• [SOURCE MATERIAL]
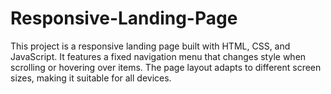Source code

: # Responsive-Landing-Page
This project is a responsive landing page built with HTML, CSS, and JavaScript. It features a fixed navigation menu that changes style when scrolling or hovering over items. The page layout adapts to different screen sizes, making it suitable for all devices.
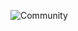![Community](https://community.c3.ai/t/adding-ui-metadata-validation-to-your-package-and-repo/9130/5)
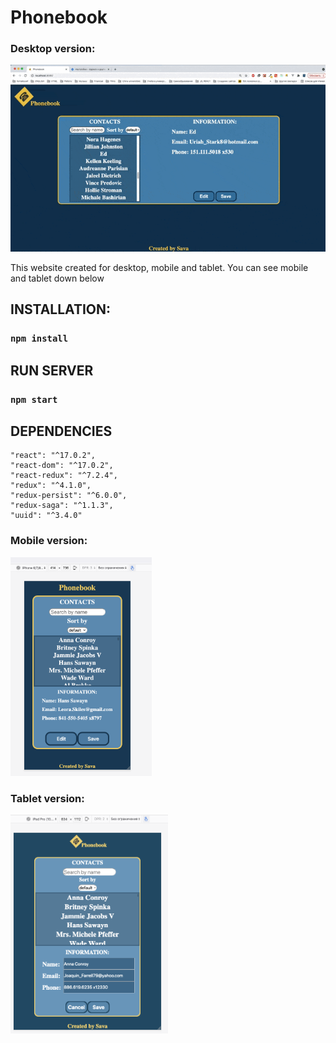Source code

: # Phonebook

### Desktop version:

![gif_website](./assets/readme_files/website.gif)

This website created for desktop, mobile and tablet. You can see mobile and tablet down below

## INSTALLATION:

### `npm install`

## RUN SERVER

### `npm start`

## DEPENDENCIES

    "react": "^17.0.2",
    "react-dom": "^17.0.2",
    "react-redux": "^7.2.4",
    "redux": "^4.1.0",
    "redux-persist": "^6.0.0",
    "redux-saga": "^1.1.3",
    "uuid": "^3.4.0"

### Mobile version:

<img src="./assets/readme_files/mobile.png" height="350px" />

### Tablet version:

<img src="./assets/readme_files/tablet.png" height="350px" />
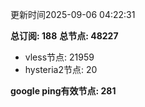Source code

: 更新时间2025-09-06 04:22:31

**总订阅: 188**
**总节点: 48227**
- vless节点: 21959
- hysteria2节点: 20

**google ping有效节点: 281**
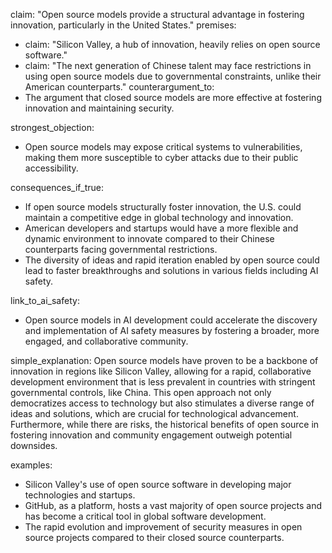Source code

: claim: "Open source models provide a structural advantage in fostering innovation, particularly in the United States."
premises:
  - claim: "Silicon Valley, a hub of innovation, heavily relies on open source software."
  - claim: "The next generation of Chinese talent may face restrictions in using open source models due to governmental constraints, unlike their American counterparts."
counterargument_to:
  - The argument that closed source models are more effective at fostering innovation and maintaining security.

strongest_objection:
  - Open source models may expose critical systems to vulnerabilities, making them more susceptible to cyber attacks due to their public accessibility.

consequences_if_true:
  - If open source models structurally foster innovation, the U.S. could maintain a competitive edge in global technology and innovation.
  - American developers and startups would have a more flexible and dynamic environment to innovate compared to their Chinese counterparts facing governmental restrictions.
  - The diversity of ideas and rapid iteration enabled by open source could lead to faster breakthroughs and solutions in various fields including AI safety.

link_to_ai_safety:
  - Open source models in AI development could accelerate the discovery and implementation of AI safety measures by fostering a broader, more engaged, and collaborative community.

simple_explanation:
  Open source models have proven to be a backbone of innovation in regions like Silicon Valley, allowing for a rapid, collaborative development environment that is less prevalent in countries with stringent governmental controls, like China. This open approach not only democratizes access to technology but also stimulates a diverse range of ideas and solutions, which are crucial for technological advancement. Furthermore, while there are risks, the historical benefits of open source in fostering innovation and community engagement outweigh potential downsides.

examples:
  - Silicon Valley's use of open source software in developing major technologies and startups.
  - GitHub, as a platform, hosts a vast majority of open source projects and has become a critical tool in global software development.
  - The rapid evolution and improvement of security measures in open source projects compared to their closed source counterparts.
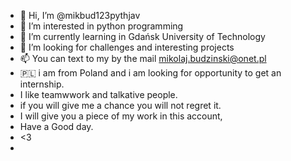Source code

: - 👋 Hi, I’m @mikbud123pythjav
- 👀 I’m interested in python programming
- 🌱 I’m currently learning in Gdańsk University of Technology
- 💞️ I’m looking for challenges and interesting projects
- 📫 You can text to my by the mail mikolaj.budzinski@onet.pl
- 🇵🇱 i am from Poland and i am looking for opportunity to get an internship.
-    I like teamwwork and talkative people. 
-    if you will give me a chance you will not regret it.
-    I will give you a piece of my work in this account,
-    Have a Good day.
-    <3
-   

<!---
mikbud123pythjav/mikbud123pythjav is a ✨ special ✨ repository because its `README.md` (this file) appears on your GitHub profile.
You can click the Preview link to take a look at your changes.
--->
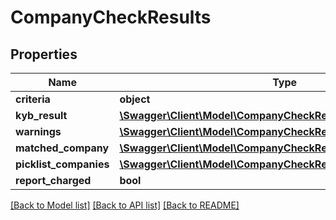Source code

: # CompanyCheckResults

## Properties
Name | Type | Description | Notes
------------ | ------------- | ------------- | -------------
**criteria** | **object** |  | 
**kyb_result** | [**\Swagger\Client\Model\CompanyCheckResultsKybResult**](CompanyCheckResultsKybResult.md) |  | 
**warnings** | [**\Swagger\Client\Model\CompanyCheckResultsWarnings**](CompanyCheckResultsWarnings.md) |  | 
**matched_company** | [**\Swagger\Client\Model\CompanyCheckResultsMatchedCompany**](CompanyCheckResultsMatchedCompany.md) |  | 
**picklist_companies** | [**\Swagger\Client\Model\CompanyCheckResultsPicklistCompanies[]**](CompanyCheckResultsPicklistCompanies.md) |  | 
**report_charged** | **bool** |  | 

[[Back to Model list]](../README.md#documentation-for-models) [[Back to API list]](../README.md#documentation-for-api-endpoints) [[Back to README]](../README.md)



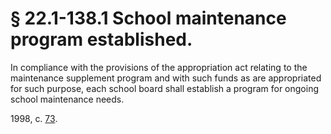 # § 22.1-138.1 School maintenance program established.

<p>In compliance with the provisions of the appropriation act relating to the maintenance supplement program and with such funds as are appropriated for such purpose, each school board shall establish a program for ongoing school maintenance needs.</p><p>1998, c. <a href='http://lis.virginia.gov/cgi-bin/legp604.exe?981+ful+CHAP0073'>73</a>.</p>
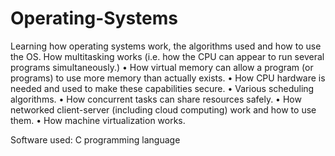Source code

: # Operating-Systems
Learning how operating systems work, the algorithms used and how to use the OS. 
How multitasking works (i.e. how the CPU can appear to run several programs simultaneously.) • How virtual memory can allow a program (or programs) to use more memory than actually exists. • How CPU hardware is needed and used to make these capabilities secure. • Various scheduling algorithms. • How concurrent tasks can share resources safely. • How networked client-server (including cloud computing) work and how to use them. • How machine virtualization works. 

Software used: C programming language 
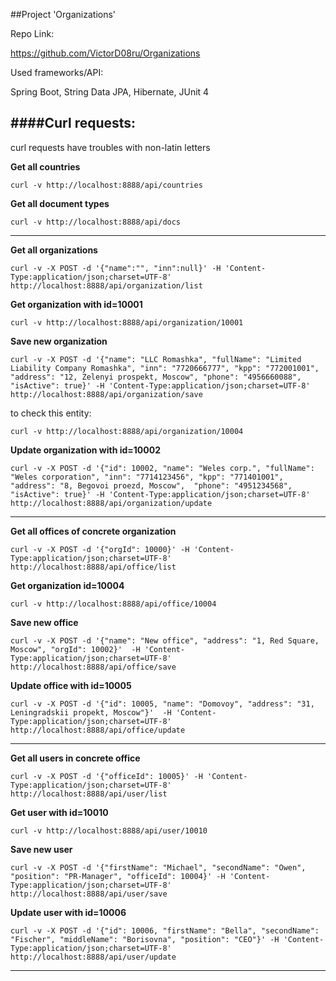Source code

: ##Project 'Organizations'

Repo Link:

https://github.com/VictorD08ru/Organizations

Used frameworks/API:

Spring Boot, String Data JPA, Hibernate, JUnit 4

####Curl requests:
---

curl requests have troubles with non-latin letters 


**Get all countries**

`curl -v http://localhost:8888/api/countries`

**Get all document types**

`curl -v http://localhost:8888/api/docs`

---

**Get all organizations**

`curl -v -X POST -d '{"name":"", "inn":null}' -H 'Content-Type:application/json;charset=UTF-8' http://localhost:8888/api/organization/list`

**Get organization with id=10001**

`curl -v http://localhost:8888/api/organization/10001`

**Save new organization**

`curl -v -X POST -d '{"name": "LLC Romashka", "fullName": "Limited Liability Company Romashka", "inn": "7720666777", "kpp": "772001001", "address": "12, Zelenyi prospekt, Moscow", "phone": "4956660088", "isActive": true}' -H 'Content-Type:application/json;charset=UTF-8' http://localhost:8888/api/organization/save`

to check this entity:

`curl -v http://localhost:8888/api/organization/10004`

**Update organization with id=10002**

`curl -v -X POST -d '{"id": 10002, "name": "Weles corp.", "fullName": "Weles corporation", "inn": "7714123456", "kpp": "771401001", "address": "8, Begovoi proezd, Moscow",  "phone": "4951234568", "isActive": true}' -H 'Content-Type:application/json;charset=UTF-8' http://localhost:8888/api/organization/update`

---

**Get all offices of concrete organization**

`curl -v -X POST -d '{"orgId": 10000}' -H 'Content-Type:application/json;charset=UTF-8' http://localhost:8888/api/office/list`

**Get organization id=10004**

`curl -v http://localhost:8888/api/office/10004`

**Save new office**

`curl -v -X POST -d '{"name": "New office", "address": "1, Red Square, Moscow", "orgId": 10002}'  -H 'Content-Type:application/json;charset=UTF-8' http://localhost:8888/api/office/save`

**Update office with id=10005**

`curl -v -X POST -d '{"id": 10005, "name": "Domovoy", "address": "31, Leningradskii propekt, Moscow"}'  -H 'Content-Type:application/json;charset=UTF-8' http://localhost:8888/api/office/update`

---

**Get all users in concrete office**

`curl -v -X POST -d '{"officeId": 10005}' -H 'Content-Type:application/json;charset=UTF-8' http://localhost:8888/api/user/list`

**Get user with id=10010**

`curl -v http://localhost:8888/api/user/10010`

**Save new user**

`curl -v -X POST -d '{"firstName": "Michael", "secondName": "Owen", "position": "PR-Manager", "officeId": 10004}' -H 'Content-Type:application/json;charset=UTF-8' http://localhost:8888/api/user/save`

**Update user with id=10006**

`curl -v -X POST -d '{"id": 10006, "firstName": "Bella", "secondName": "Fischer", "middleName": "Borisovna", "position": "CEO"}' -H 'Content-Type:application/json;charset=UTF-8' http://localhost:8888/api/user/update`

---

• [TO DO] List all lines from the entries that include the word "them".

• [RESPONSE]
  - Open source models may expose critical systems to vulnerabilities, making them more susceptible to cyber attacks due to their public accessibility.
How multitasking works (i.e. how the CPU can appear to run several programs simultaneously.) • How virtual memory can allow a program (or programs) to use more memory than actually exists. • How CPU hardware is needed and used to make these capabilities secure. • Various scheduling algorithms. • How concurrent tasks can share resources safely. • How networked client-server (including cloud computing) work and how to use them. • How machine virtualization works. 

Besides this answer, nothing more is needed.